The first Intestinal Vascular Emergency Unit (SURVI), with the institutional support of AP-HP, opened on 4 January 2016, within the Paris-Nord Val de Seine University Hospital Group. This intensive care is dedicated to the management of mesenteric ischemias (acute mesenteric ischemias, chronic mesenteric ischemias) and Intestinal Vascular Diseases Without Ischemia. The organisation of this type of dedicated centre, combining advances in resuscitation, interventional radiology and knowledge of intestinal vascular diseases, has led to a radical change in the prognosis for acute mesenteric ischaemia with a survival rate of over 80% and an intestinal resection rate of less than 40%. Acute mesenteric ischaemia (AMI) is characterised by the combination of digestive distress and vascular insufficiency: occlusive (thrombosis, embolism, arterial, venous) or non-occlusive (low flow or vasospasm). The vital prognosis is catastrophic in the absence of treatment (the mortality rate of an intestinal infarction is almost 100% without treatment), and the functional and anatomical after-effects are major for the survivors. Many intestinal vascular diseases have been identified as providing acute and chronic mesenteric ischaemia.

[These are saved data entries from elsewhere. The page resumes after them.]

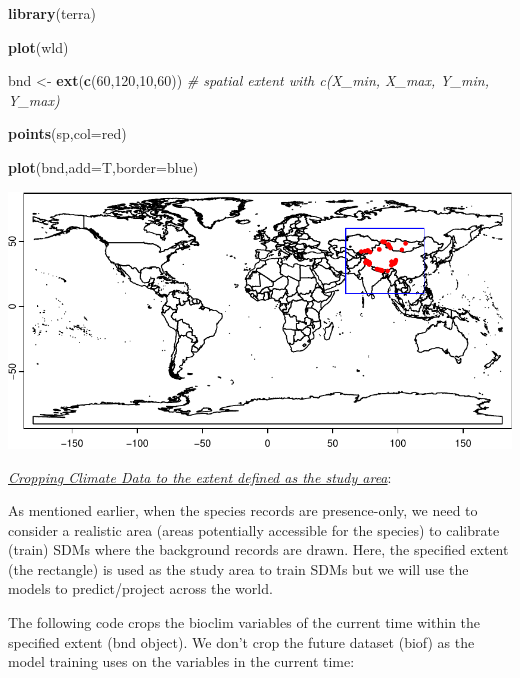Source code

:\documentclass[
]{article}
\newenvironment{Shaded}{\begin{snugshade}}{\end{snugshade}}
\newcommand{\AttributeTok}[1]{\textcolor[rgb]{0.13,0.29,0.53}{#1}}
\newcommand{\CommentTok}[1]{\textcolor[rgb]{0.56,0.35,0.01}{\textit{#1}}}
\newcommand{\DecValTok}[1]{\textcolor[rgb]{0.00,0.00,0.81}{#1}}
\newcommand{\FunctionTok}[1]{\textcolor[rgb]{0.13,0.29,0.53}{\textbf{#1}}}
\newcommand{\NormalTok}[1]{#1}
\newcommand{\OtherTok}[1]{\textcolor[rgb]{0.56,0.35,0.01}{#1}}
\newcommand{\StringTok}[1]{\textcolor[rgb]{0.31,0.60,0.02}{#1}}
\begin{document}
\begin{Shaded}
\begin{Highlighting}[]
\FunctionTok{library}\NormalTok{(terra)}

\FunctionTok{plot}\NormalTok{(wld)}

\NormalTok{bnd }\OtherTok{\textless{}{-}} \FunctionTok{ext}\NormalTok{(}\FunctionTok{c}\NormalTok{(}\DecValTok{60}\NormalTok{,}\DecValTok{120}\NormalTok{,}\DecValTok{10}\NormalTok{,}\DecValTok{60}\NormalTok{)) }\CommentTok{\# spatial extent with c(X\_min, X\_max, Y\_min, Y\_max)}

\FunctionTok{points}\NormalTok{(sp,}\AttributeTok{col=}\StringTok{\textquotesingle{}red\textquotesingle{}}\NormalTok{)}

\FunctionTok{plot}\NormalTok{(bnd,}\AttributeTok{add=}\NormalTok{T,}\AttributeTok{border=}\StringTok{\textquotesingle{}blue\textquotesingle{}}\NormalTok{)}
\end{Highlighting}
\end{Shaded}

\includegraphics{sdm_R_files/figure-latex/unnamed-chunk-3-1.pdf}

\uline{\textit{Cropping Climate Data to the extent defined as the study area}}:

As mentioned earlier, when the species records are presence-only, we
need to consider a realistic area (areas potentially accessible for the
species) to calibrate (train) SDMs where the background records are
drawn. Here, the specified extent (the rectangle) is used as the study
area to train SDMs but we will use the models to predict/project across
the world.

The following code crops the bioclim variables of the current time
within the specified extent (bnd object). We don't crop the future
dataset (biof) as the model training uses on the variables in the
current time:
\end{document}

The nosological framework of these diseases is broad, ranging from constitutional diseases of the vessels (collagenosis, arcuate ligament syndrome) to acquired diseases of a thrombophilic, cardiac, degenerative, autoimmune, iatrogenic, traumatic nature... The rarity of these diseases (with the exception of atherosclerotic disease, the incidence of which is increasing with the ageing of the population) makes their level of knowledge insufficient. The natural history of vascular diseases without ischaemia (rate of acute and chronic mesenteric ischaemia, mortality rate, resection rate...) is currently not described. The construction of a longitudinal observational cohort is necessary for the prevalence of ischaemic complications and predictive factors.